Jambo I looked every where but couldn't find any articles about your statement "oracle NC, you could run Microsoft Office". The way the NC works is that it uses applets which is programmed by Java. The applets could be the application program or the data for the program. The thin client which is the user requests applications or data which the NC sends to the thin client. The user does his work. For MS office to be a true NC they would have to program it in Java and also reduce it program size due to bandwidth problems on the network.

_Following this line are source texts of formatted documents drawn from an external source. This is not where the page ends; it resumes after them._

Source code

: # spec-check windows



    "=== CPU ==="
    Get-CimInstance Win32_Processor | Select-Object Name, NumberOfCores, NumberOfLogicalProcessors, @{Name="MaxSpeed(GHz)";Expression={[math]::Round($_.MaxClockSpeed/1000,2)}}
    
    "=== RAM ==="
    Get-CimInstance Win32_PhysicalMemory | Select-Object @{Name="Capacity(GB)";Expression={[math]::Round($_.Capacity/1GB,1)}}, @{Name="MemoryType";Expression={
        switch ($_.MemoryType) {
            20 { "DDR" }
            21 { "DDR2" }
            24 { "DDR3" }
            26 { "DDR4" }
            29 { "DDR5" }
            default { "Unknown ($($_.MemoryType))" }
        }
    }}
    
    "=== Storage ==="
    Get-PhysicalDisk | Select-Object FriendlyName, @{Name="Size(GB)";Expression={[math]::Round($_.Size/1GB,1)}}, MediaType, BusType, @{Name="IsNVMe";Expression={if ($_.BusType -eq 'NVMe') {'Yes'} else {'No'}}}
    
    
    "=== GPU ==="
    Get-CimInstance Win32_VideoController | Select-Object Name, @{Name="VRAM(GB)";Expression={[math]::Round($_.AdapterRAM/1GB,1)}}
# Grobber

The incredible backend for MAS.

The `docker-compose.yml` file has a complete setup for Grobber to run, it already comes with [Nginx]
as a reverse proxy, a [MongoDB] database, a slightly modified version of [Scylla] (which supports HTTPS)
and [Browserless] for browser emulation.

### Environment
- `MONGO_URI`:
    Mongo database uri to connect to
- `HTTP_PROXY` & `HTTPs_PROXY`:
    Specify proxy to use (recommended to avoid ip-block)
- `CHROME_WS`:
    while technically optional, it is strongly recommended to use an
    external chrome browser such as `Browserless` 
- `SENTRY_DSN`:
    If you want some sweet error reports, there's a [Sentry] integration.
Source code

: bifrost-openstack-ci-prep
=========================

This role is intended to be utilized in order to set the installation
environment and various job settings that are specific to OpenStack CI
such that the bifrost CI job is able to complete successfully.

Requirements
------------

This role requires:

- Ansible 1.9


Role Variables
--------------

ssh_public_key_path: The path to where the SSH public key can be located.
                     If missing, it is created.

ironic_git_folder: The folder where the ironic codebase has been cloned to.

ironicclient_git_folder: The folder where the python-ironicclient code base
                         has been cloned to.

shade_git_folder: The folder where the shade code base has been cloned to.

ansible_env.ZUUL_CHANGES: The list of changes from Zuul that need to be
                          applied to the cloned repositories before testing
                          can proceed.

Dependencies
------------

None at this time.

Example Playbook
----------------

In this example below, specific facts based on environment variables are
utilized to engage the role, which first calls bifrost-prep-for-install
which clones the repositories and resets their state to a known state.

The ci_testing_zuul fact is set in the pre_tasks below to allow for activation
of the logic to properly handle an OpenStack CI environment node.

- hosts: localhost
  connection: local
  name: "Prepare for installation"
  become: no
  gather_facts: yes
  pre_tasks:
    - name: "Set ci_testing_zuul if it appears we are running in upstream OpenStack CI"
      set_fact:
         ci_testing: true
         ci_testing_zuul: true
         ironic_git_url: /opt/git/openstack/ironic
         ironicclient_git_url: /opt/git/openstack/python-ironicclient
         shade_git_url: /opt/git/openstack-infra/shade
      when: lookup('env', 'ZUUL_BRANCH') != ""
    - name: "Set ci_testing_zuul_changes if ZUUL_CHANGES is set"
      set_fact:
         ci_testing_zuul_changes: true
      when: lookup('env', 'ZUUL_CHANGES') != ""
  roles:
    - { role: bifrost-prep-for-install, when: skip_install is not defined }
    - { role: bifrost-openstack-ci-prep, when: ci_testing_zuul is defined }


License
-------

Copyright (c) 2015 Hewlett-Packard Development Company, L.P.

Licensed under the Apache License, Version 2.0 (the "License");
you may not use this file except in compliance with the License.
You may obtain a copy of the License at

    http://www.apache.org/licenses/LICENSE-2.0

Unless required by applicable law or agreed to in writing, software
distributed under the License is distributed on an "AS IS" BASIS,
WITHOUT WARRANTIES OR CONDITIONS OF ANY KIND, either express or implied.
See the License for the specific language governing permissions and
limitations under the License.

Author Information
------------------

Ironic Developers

Nick Petreley rebuts the rebuttal with examples of how business applications are guiltier than ever at playing with the OS, and gives reasons why NCs should be as compatible as appliances like Televisions are today. ncworldmag.com This is even more likely to be true with NCs because the NC is likely to resemble the commercial appliance more than PCs. After all, the NC is essentially a computer built on the television concept: Same signal (Java, TCP/IP, etc., instead of a radio frequency carrying a standard encoding format), different appliances with different features to use that common signal. If you buy a television, bring it home, plug it in, and if it doesn't receive half the channels it is supposed to, you'll bring it back and get a new one that works (which is what I meant when I said that, if it doesn't work, you return it for one that does). ---
Hey this sounds like my example. I've notice a increase in NC talk on a few threads I lurk. People are starting to wake up to the NC. Lets hope this Java potion will cure the MS cult followers.